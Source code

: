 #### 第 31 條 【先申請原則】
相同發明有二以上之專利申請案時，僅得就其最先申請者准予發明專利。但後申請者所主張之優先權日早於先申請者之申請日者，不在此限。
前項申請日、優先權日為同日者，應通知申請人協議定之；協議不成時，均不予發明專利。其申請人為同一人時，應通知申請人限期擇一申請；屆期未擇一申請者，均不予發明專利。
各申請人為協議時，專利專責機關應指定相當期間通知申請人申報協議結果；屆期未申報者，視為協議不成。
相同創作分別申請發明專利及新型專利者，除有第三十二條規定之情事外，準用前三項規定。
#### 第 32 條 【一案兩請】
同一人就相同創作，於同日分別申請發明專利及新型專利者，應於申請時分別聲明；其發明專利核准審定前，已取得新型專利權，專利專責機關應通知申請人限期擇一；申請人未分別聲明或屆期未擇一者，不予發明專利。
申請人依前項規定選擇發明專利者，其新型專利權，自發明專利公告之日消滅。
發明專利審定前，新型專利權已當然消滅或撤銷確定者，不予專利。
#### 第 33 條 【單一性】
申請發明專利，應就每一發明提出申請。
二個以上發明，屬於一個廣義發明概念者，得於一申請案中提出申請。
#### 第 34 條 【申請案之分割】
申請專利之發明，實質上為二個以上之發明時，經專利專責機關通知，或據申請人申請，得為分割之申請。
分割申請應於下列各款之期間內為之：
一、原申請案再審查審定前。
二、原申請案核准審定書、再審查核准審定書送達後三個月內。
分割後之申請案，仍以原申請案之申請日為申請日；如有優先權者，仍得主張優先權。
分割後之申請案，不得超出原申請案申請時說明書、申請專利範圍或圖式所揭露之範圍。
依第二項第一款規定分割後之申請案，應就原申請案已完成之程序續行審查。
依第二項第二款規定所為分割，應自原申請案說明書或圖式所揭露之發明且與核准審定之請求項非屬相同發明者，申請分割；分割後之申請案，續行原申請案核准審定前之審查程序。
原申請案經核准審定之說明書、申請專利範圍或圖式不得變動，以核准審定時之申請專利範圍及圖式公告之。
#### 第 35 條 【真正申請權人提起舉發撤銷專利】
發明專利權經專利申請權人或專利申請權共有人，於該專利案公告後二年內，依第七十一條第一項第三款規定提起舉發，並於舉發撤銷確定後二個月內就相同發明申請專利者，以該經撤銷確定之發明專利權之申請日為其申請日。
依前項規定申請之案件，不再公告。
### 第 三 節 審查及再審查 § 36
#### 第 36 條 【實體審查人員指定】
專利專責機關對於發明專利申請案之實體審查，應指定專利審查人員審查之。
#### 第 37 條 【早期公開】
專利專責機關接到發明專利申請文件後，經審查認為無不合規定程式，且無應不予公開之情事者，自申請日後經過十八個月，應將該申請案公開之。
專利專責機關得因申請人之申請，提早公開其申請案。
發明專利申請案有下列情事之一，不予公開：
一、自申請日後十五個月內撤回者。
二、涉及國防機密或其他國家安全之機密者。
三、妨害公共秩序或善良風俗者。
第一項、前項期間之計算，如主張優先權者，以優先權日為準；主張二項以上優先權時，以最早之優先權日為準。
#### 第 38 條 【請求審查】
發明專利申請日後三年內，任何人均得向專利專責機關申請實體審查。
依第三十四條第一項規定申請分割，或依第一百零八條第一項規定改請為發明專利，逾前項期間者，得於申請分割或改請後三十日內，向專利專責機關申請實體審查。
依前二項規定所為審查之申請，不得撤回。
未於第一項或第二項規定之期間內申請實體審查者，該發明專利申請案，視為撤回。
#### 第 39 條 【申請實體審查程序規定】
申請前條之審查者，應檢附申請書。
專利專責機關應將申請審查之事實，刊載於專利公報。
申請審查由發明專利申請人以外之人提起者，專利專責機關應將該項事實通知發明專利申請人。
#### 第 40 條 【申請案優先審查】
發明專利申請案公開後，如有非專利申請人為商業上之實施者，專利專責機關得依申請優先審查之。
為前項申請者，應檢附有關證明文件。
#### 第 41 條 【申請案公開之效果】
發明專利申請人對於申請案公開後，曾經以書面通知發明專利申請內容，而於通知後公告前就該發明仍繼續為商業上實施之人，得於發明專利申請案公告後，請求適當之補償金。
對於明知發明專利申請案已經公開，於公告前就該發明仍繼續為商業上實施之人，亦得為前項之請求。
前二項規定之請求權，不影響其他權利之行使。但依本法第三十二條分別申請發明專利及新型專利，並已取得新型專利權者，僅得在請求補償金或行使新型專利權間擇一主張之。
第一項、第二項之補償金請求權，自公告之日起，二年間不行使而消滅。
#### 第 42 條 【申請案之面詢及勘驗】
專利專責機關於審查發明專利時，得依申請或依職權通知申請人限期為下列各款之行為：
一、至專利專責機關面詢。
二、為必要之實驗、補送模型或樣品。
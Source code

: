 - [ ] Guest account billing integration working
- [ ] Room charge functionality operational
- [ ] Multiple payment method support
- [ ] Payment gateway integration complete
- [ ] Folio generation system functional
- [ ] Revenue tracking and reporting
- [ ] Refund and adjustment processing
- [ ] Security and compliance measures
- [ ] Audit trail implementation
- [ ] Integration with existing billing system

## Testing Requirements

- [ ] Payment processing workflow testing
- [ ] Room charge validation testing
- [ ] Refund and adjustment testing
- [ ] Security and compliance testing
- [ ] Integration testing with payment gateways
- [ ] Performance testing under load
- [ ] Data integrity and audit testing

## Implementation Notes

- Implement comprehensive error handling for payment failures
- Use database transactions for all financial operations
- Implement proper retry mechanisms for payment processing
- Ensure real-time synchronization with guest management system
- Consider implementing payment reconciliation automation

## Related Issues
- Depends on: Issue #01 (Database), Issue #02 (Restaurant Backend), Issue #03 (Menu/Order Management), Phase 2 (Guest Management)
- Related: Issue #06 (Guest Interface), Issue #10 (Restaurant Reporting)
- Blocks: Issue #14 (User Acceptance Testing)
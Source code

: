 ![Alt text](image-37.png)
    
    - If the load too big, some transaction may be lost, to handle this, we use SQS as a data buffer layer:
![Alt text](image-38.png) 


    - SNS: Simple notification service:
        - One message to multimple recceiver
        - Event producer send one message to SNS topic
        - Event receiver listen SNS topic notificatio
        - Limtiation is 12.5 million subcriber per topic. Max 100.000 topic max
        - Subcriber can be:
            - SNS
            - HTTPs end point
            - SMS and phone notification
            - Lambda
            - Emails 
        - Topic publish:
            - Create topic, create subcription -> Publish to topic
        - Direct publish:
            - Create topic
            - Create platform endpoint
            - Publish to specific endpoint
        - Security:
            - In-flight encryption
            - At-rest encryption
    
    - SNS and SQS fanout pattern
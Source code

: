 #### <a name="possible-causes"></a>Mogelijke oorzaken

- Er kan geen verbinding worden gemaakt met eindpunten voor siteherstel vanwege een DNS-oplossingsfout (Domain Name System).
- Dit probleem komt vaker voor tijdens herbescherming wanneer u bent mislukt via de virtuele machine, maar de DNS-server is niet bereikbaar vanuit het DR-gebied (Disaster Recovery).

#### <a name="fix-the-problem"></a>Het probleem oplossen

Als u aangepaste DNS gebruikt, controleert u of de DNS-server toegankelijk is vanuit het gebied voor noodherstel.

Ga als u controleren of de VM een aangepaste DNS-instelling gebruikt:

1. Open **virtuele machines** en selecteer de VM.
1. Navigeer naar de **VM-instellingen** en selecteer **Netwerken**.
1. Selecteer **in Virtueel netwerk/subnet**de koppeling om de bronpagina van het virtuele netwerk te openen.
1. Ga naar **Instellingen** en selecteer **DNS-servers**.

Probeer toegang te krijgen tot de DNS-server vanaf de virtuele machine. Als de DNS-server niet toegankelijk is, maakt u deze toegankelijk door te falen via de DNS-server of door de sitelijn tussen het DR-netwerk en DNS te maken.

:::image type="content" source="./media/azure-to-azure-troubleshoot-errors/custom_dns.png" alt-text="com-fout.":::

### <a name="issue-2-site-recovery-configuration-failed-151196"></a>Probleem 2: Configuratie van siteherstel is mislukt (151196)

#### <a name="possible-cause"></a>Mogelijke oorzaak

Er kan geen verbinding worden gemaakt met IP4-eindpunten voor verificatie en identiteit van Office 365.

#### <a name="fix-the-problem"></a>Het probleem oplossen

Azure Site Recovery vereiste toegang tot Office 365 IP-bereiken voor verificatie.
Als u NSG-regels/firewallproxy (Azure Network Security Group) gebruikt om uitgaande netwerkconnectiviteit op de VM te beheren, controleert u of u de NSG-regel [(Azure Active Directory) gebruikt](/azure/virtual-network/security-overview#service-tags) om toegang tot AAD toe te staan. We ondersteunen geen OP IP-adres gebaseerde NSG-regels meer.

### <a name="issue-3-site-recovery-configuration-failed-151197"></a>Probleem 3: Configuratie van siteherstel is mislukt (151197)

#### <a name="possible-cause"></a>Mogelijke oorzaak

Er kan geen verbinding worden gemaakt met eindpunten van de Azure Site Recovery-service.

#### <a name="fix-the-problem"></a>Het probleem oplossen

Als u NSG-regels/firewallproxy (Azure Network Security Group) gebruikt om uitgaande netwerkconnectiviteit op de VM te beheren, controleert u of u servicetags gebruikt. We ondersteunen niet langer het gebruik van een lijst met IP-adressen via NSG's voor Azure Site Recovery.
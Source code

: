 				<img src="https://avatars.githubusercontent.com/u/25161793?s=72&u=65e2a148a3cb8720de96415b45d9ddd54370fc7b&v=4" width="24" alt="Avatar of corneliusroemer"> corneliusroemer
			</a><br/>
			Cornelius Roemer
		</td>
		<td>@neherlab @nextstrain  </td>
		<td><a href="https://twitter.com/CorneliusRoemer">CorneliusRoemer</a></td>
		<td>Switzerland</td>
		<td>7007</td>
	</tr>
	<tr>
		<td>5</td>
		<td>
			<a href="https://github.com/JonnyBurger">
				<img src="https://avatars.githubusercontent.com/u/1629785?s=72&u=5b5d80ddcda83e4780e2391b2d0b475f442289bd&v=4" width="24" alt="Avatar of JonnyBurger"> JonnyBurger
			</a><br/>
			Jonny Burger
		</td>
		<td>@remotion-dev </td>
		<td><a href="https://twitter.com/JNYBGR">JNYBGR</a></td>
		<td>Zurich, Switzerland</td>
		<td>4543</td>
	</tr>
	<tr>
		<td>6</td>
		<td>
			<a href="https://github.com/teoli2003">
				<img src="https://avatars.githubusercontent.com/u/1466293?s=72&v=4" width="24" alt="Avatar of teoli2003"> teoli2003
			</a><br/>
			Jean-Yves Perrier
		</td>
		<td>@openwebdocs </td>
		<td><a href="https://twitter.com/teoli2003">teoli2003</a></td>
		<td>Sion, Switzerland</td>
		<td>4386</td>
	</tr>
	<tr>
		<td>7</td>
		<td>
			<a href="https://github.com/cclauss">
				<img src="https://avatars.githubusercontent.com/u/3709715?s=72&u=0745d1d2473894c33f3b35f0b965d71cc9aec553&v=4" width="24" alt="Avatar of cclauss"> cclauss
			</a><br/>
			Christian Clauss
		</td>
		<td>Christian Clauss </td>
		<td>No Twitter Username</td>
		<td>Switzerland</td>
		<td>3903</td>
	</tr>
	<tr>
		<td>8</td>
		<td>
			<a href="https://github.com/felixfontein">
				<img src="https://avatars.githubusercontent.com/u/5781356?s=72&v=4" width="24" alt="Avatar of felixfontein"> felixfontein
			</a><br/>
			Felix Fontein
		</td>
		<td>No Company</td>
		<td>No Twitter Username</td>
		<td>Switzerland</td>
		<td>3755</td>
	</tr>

**WHAT THE TASK REQUIRES**
Give back, word for word, only the lines above from the line holding "- If the load" to the line holding "Probeer toegang te", both included.

**EXERCISE RESPONSE**
    - If the load too big, some transaction may be lost, to handle this, we use SQS as a data buffer layer:
![Alt text](image-38.png) 


    - SNS: Simple notification service:
        - One message to multimple recceiver
        - Event producer send one message to SNS topic
        - Event receiver listen SNS topic notificatio
        - Limtiation is 12.5 million subcriber per topic. Max 100.000 topic max
        - Subcriber can be:
            - SNS
            - HTTPs end point
            - SMS and phone notification
            - Lambda
            - Emails 
        - Topic publish:
            - Create topic, create subcription -> Publish to topic
        - Direct publish:
            - Create topic
            - Create platform endpoint
            - Publish to specific endpoint
        - Security:
            - In-flight encryption
            - At-rest encryption
    
    - SNS and SQS fanout pattern
Source code

: #### <a name="possible-causes"></a>Mogelijke oorzaken

- Er kan geen verbinding worden gemaakt met eindpunten voor siteherstel vanwege een DNS-oplossingsfout (Domain Name System).
- Dit probleem komt vaker voor tijdens herbescherming wanneer u bent mislukt via de virtuele machine, maar de DNS-server is niet bereikbaar vanuit het DR-gebied (Disaster Recovery).

#### <a name="fix-the-problem"></a>Het probleem oplossen

Als u aangepaste DNS gebruikt, controleert u of de DNS-server toegankelijk is vanuit het gebied voor noodherstel.

Ga als u controleren of de VM een aangepaste DNS-instelling gebruikt:

1. Open **virtuele machines** en selecteer de VM.
1. Navigeer naar de **VM-instellingen** en selecteer **Netwerken**.
1. Selecteer **in Virtueel netwerk/subnet**de koppeling om de bronpagina van het virtuele netwerk te openen.
1. Ga naar **Instellingen** en selecteer **DNS-servers**.

Probeer toegang te krijgen tot de DNS-server vanaf de virtuele machine. Als de DNS-server niet toegankelijk is, maakt u deze toegankelijk door te falen via de DNS-server of door de sitelijn tussen het DR-netwerk en DNS te maken.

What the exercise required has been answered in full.